(Records from a data collection)
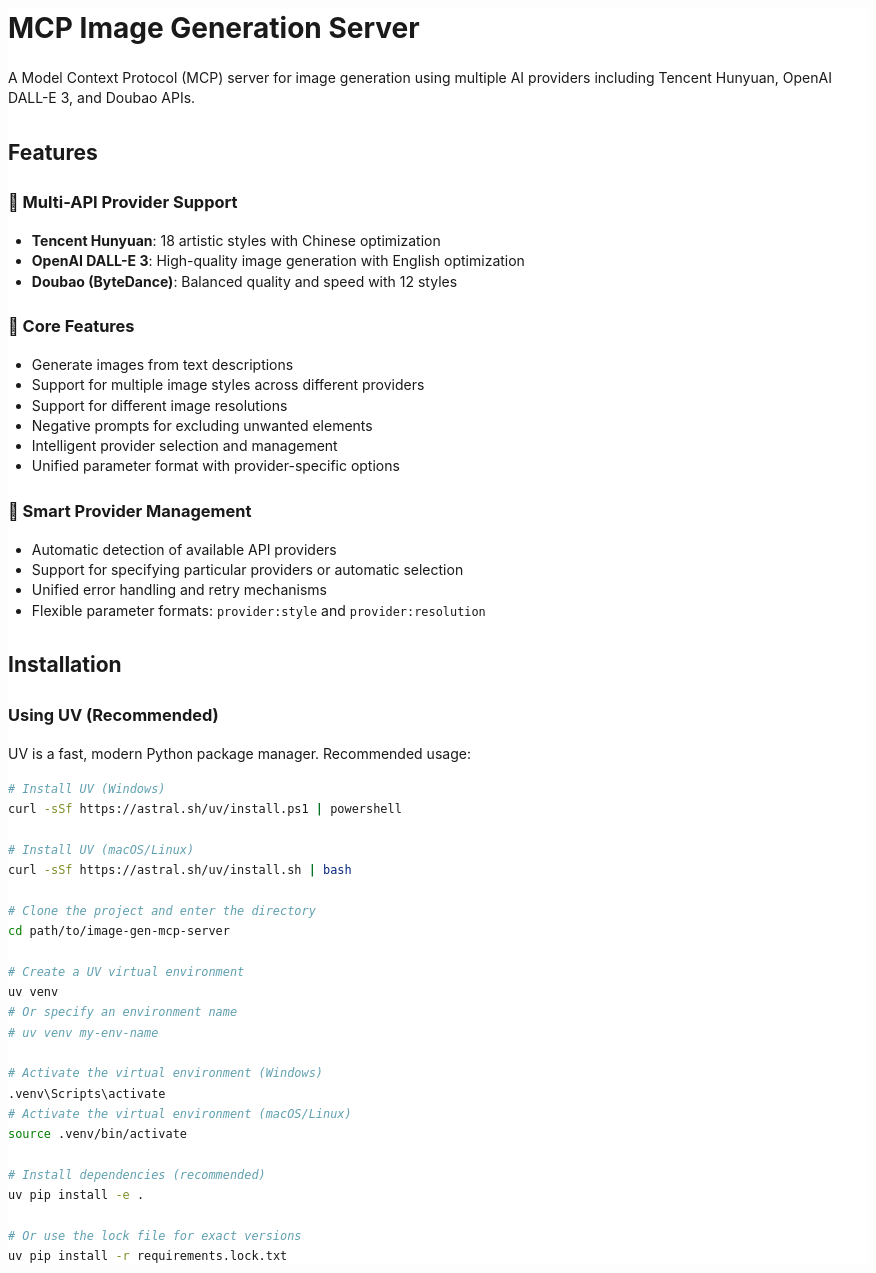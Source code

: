 # MCP Image Generation Server

A Model Context Protocol (MCP) server for image generation using multiple AI providers including Tencent Hunyuan, OpenAI DALL-E 3, and Doubao APIs.

## Features

### 🎯 Multi-API Provider Support
- **Tencent Hunyuan**: 18 artistic styles with Chinese optimization
- **OpenAI DALL-E 3**: High-quality image generation with English optimization
- **Doubao (ByteDance)**: Balanced quality and speed with 12 styles

### 🚀 Core Features
- Generate images from text descriptions
- Support for multiple image styles across different providers
- Support for different image resolutions
- Negative prompts for excluding unwanted elements
- Intelligent provider selection and management
- Unified parameter format with provider-specific options

### 🔧 Smart Provider Management
- Automatic detection of available API providers
- Support for specifying particular providers or automatic selection
- Unified error handling and retry mechanisms
- Flexible parameter formats: `provider:style` and `provider:resolution`

## Installation

### Using UV (Recommended)

UV is a fast, modern Python package manager. Recommended usage:

```bash
# Install UV (Windows)
curl -sSf https://astral.sh/uv/install.ps1 | powershell

# Install UV (macOS/Linux)
curl -sSf https://astral.sh/uv/install.sh | bash

# Clone the project and enter the directory
cd path/to/image-gen-mcp-server

# Create a UV virtual environment
uv venv
# Or specify an environment name
# uv venv my-env-name

# Activate the virtual environment (Windows)
.venv\Scripts\activate
# Activate the virtual environment (macOS/Linux)
source .venv/bin/activate

# Install dependencies (recommended)
uv pip install -e .

# Or use the lock file for exact versions
uv pip install -r requirements.lock.txt
```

◆ Description of the task
Your answer should be the lines of the records that hold the string "lock".

◆ Output
# Or use the lock file for exact versions
uv pip install -r requirements.lock.txt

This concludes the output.